Lately, I’ve been observing how I react to things that happen, especially in times of stress. A few weekends ago, for the first time (as far as I know), I received negative feedback about a yoga class I taught back in January. A couple of movement teachers came to one of my classes and relayed to a main teacher at the studio that my class felt chaotic and like I was unsure of what I was doing next. Could this be worse? Absolutely, but at the time it hit me hard and I was incredibly frustrated. My Inner Critic had a field day and for a good hour dug into every insecurity and doubt I’ve ever felt about being a teacher–primarily, the one that tries to convince me over and over again that I’m not good enough.

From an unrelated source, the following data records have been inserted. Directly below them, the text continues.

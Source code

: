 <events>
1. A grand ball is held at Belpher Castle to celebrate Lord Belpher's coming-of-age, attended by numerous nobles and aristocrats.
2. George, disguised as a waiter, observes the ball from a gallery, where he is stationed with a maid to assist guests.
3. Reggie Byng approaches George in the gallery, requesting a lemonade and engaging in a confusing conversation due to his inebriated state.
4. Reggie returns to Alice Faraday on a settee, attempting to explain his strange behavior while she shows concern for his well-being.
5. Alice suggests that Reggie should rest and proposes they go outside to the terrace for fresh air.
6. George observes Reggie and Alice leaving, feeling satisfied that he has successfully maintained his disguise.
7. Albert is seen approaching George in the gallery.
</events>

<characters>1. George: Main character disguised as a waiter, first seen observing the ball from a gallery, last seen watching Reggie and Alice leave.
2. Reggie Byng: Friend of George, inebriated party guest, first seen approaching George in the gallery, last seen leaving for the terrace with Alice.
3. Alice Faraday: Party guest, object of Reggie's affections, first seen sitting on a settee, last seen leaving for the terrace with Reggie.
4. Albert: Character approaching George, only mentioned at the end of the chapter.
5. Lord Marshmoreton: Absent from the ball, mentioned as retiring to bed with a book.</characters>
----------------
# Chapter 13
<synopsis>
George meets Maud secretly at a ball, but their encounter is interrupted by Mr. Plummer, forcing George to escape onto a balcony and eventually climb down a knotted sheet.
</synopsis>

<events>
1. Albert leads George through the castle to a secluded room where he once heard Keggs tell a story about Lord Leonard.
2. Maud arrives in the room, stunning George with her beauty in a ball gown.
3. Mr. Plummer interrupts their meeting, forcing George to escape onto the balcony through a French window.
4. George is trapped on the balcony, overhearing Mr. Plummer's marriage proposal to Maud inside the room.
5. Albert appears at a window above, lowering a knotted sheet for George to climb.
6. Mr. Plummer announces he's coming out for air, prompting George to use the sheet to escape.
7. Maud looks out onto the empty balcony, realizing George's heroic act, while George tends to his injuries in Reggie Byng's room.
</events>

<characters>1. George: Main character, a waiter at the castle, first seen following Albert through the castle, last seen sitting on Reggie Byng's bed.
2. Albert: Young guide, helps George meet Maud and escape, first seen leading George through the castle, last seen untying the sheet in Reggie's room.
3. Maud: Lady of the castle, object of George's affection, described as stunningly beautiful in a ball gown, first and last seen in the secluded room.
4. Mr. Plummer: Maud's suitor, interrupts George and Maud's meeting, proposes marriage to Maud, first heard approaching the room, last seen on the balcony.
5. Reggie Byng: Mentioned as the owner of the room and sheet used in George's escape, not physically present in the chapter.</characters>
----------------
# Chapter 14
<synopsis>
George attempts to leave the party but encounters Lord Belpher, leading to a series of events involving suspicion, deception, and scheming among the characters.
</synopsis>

I’m sure you’ve felt something similar. Something sets you off, and you begin to spiral. How do you stop? It’s in these moments that it is important to remember the other person in the situation. For me, it’s the teachers who weren’t the happiest with my class. I’ve recently accepted that when teaching, I have to understand that I’m not going to be everyone’s teacher. Some people are not going to like me, my style, or what I have to say. That is OKAY–more than that, this is NORMAL. When a teacher teachers other teachers, this can be intensified, simply because everyone has their own way of doing things and many will at times think about how they would do it differently. This is also OKAY and NORMAL. With this situation I’m in, it’s not necessarily a case of wrong or right (because I’m sure there are lots of things I can work on). It’s a case of opinion and their opinions are valid in that they provide me with a challenge.

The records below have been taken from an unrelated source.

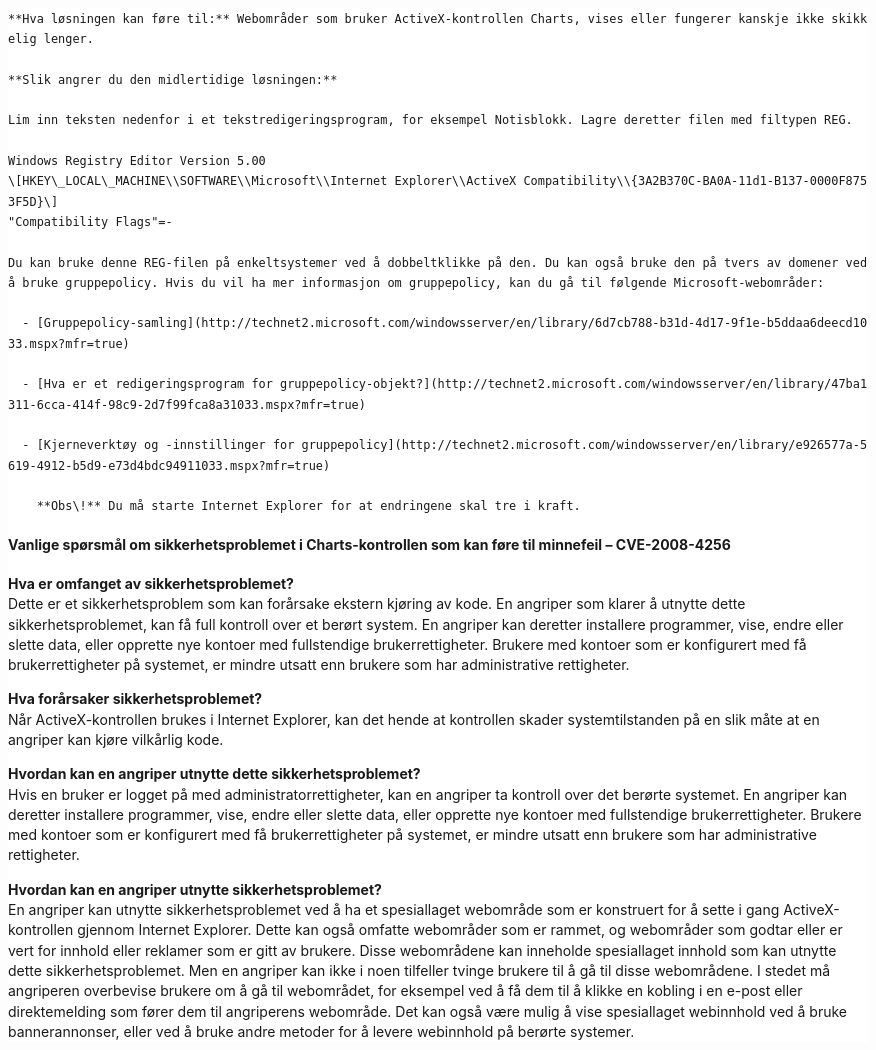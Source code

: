     **Hva løsningen kan føre til:** Webområder som bruker ActiveX-kontrollen Charts, vises eller fungerer kanskje ikke skikkelig lenger.
    
    **Slik angrer du den midlertidige løsningen:**
    
    Lim inn teksten nedenfor i et tekstredigeringsprogram, for eksempel Notisblokk. Lagre deretter filen med filtypen REG.
    
    Windows Registry Editor Version 5.00  
    \[HKEY\_LOCAL\_MACHINE\\SOFTWARE\\Microsoft\\Internet Explorer\\ActiveX Compatibility\\{3A2B370C-BA0A-11d1-B137-0000F8753F5D}\]  
    "Compatibility Flags"=-
    
    Du kan bruke denne REG-filen på enkeltsystemer ved å dobbeltklikke på den. Du kan også bruke den på tvers av domener ved å bruke gruppepolicy. Hvis du vil ha mer informasjon om gruppepolicy, kan du gå til følgende Microsoft-webområder:
    
      - [Gruppepolicy-samling](http://technet2.microsoft.com/windowsserver/en/library/6d7cb788-b31d-4d17-9f1e-b5ddaa6deecd1033.mspx?mfr=true)
    
      - [Hva er et redigeringsprogram for gruppepolicy-objekt?](http://technet2.microsoft.com/windowsserver/en/library/47ba1311-6cca-414f-98c9-2d7f99fca8a31033.mspx?mfr=true)
    
      - [Kjerneverktøy og -innstillinger for gruppepolicy](http://technet2.microsoft.com/windowsserver/en/library/e926577a-5619-4912-b5d9-e73d4bdc94911033.mspx?mfr=true)
        
        **Obs\!** Du må starte Internet Explorer for at endringene skal tre i kraft.

#### Vanlige spørsmål om sikkerhetsproblemet i Charts-kontrollen som kan føre til minnefeil – CVE-2008-4256

**Hva er omfanget av sikkerhetsproblemet?**    
Dette er et sikkerhetsproblem som kan forårsake ekstern kjøring av kode. En angriper som klarer å utnytte dette sikkerhetsproblemet, kan få full kontroll over et berørt system. En angriper kan deretter installere programmer, vise, endre eller slette data, eller opprette nye kontoer med fullstendige brukerrettigheter. Brukere med kontoer som er konfigurert med få brukerrettigheter på systemet, er mindre utsatt enn brukere som har administrative rettigheter.

**Hva forårsaker sikkerhetsproblemet?**    
Når ActiveX-kontrollen brukes i Internet Explorer, kan det hende at kontrollen skader systemtilstanden på en slik måte at en angriper kan kjøre vilkårlig kode.

**Hvordan kan en angriper utnytte dette sikkerhetsproblemet?**    
Hvis en bruker er logget på med administratorrettigheter, kan en angriper ta kontroll over det berørte systemet. En angriper kan deretter installere programmer, vise, endre eller slette data, eller opprette nye kontoer med fullstendige brukerrettigheter. Brukere med kontoer som er konfigurert med få brukerrettigheter på systemet, er mindre utsatt enn brukere som har administrative rettigheter.

**Hvordan kan en angriper utnytte sikkerhetsproblemet?**    
En angriper kan utnytte sikkerhetsproblemet ved å ha et spesiallaget webområde som er konstruert for å sette i gang ActiveX-kontrollen gjennom Internet Explorer. Dette kan også omfatte webområder som er rammet, og webområder som godtar eller er vert for innhold eller reklamer som er gitt av brukere. Disse webområdene kan inneholde spesiallaget innhold som kan utnytte dette sikkerhetsproblemet. Men en angriper kan ikke i noen tilfeller tvinge brukere til å gå til disse webområdene. I stedet må angriperen overbevise brukere om å gå til webområdet, for eksempel ved å få dem til å klikke en kobling i en e-post eller direktemelding som fører dem til angriperens webområde. Det kan også være mulig å vise spesiallaget webinnhold ved å bruke bannerannonser, eller ved å bruke andre metoder for å levere webinnhold på berørte systemer.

What I’m trying to get at through my usual long-windedness–perspective. Everyone you meet is going through something that you may or may not know about, something that you may or may not understand. I’m accepting the criticism as useful, but I’m not going to let it define me. I’m a new teacher still, and I’m currently unable to teach as much as I would like (those pesky day jobs, am I right?). A couple of weeks ago I was intensely stressed as I kept this criticism in the back of my mind while preparing to teach two classes the weekend after I received it. Once I released the criticism and told myself that it will be what it will be, the whole situation seemed clearer and less intense. Perspective. it is, and should be, constantly shifting. As I prepare to “audition” at this same studio later this week, I’m trying to keep this in mind.

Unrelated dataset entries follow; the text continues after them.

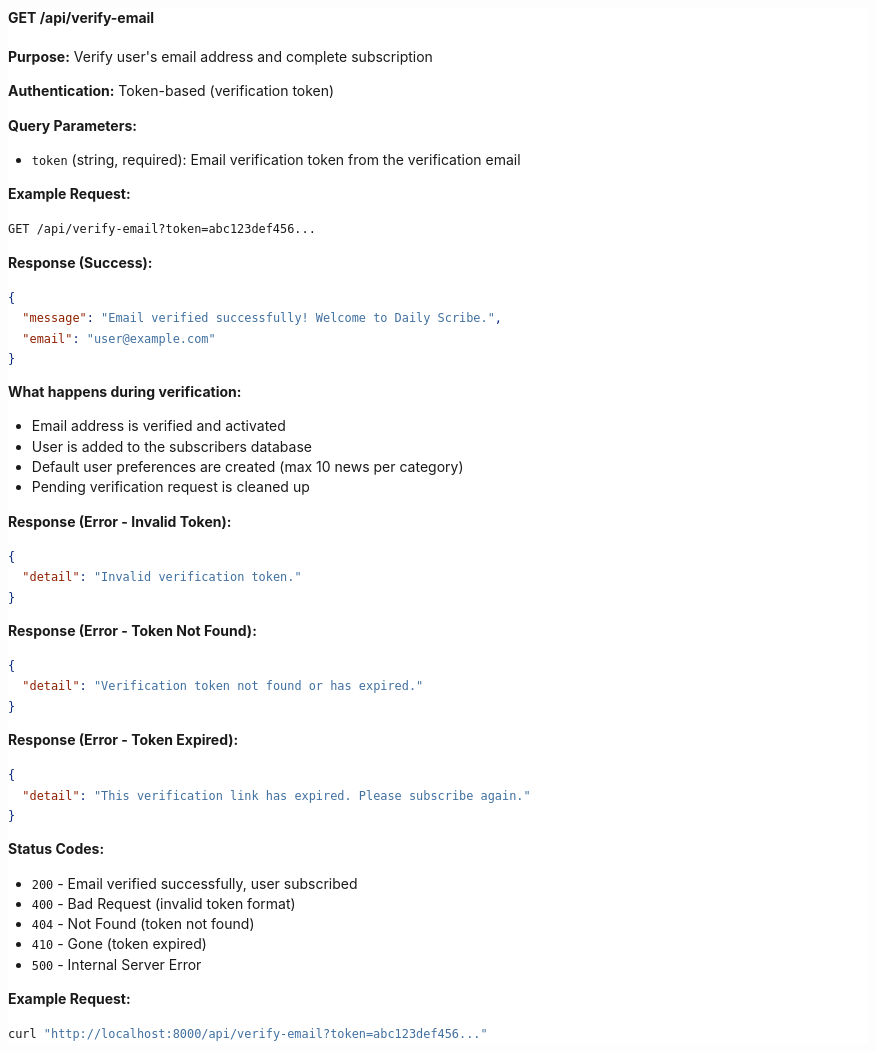 #### GET /api/verify-email
**Purpose:** Verify user's email address and complete subscription

**Authentication:** Token-based (verification token)

**Query Parameters:**
- `token` (string, required): Email verification token from the verification email

**Example Request:**
```http
GET /api/verify-email?token=abc123def456...
```

**Response (Success):**
```json
{
  "message": "Email verified successfully! Welcome to Daily Scribe.",
  "email": "user@example.com"
}
```

**What happens during verification:**
- Email address is verified and activated
- User is added to the subscribers database
- Default user preferences are created (max 10 news per category)
- Pending verification request is cleaned up

**Response (Error - Invalid Token):**
```json
{
  "detail": "Invalid verification token."
}
```

**Response (Error - Token Not Found):**
```json
{
  "detail": "Verification token not found or has expired."
}
```

**Response (Error - Token Expired):**
```json
{
  "detail": "This verification link has expired. Please subscribe again."
}
```

**Status Codes:**
- `200` - Email verified successfully, user subscribed
- `400` - Bad Request (invalid token format)
- `404` - Not Found (token not found)
- `410` - Gone (token expired)
- `500` - Internal Server Error

**Example Request:**
```bash
curl "http://localhost:8000/api/verify-email?token=abc123def456..."
```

When your next challenge arises, I encourage you to observe how you react. Try to change your perspective and observe if that changes your attitude toward the challenge. Maybe changing the way you see things is in itself a challenge. Good. What doesn’t challenge you doesn’t change you.
Alternate Nostril Breathing (Nadi shodhana)
When you’re in a moment of stress or tension, practicing alternate nostril breathing is a great way to take a beat, tune in to the moment and focus on your breath. To practice:
- Make a peace sign with your index and middle finger
- Rest those two fingers on your forehead in the space between your eyebrows
- Close your right nostril with your thumb and inhale through the left nostril. Hold and close your left nostril with your ring finger.
- Release your thumb and exhale through the right nostril. Inhale through the right nostril, close with your thumb, hold, exhale through the left nostril
- This is a complete cycle. Repeat this 4-7 times, or for as long as feels right to you.
Have a great week darlings and namaste.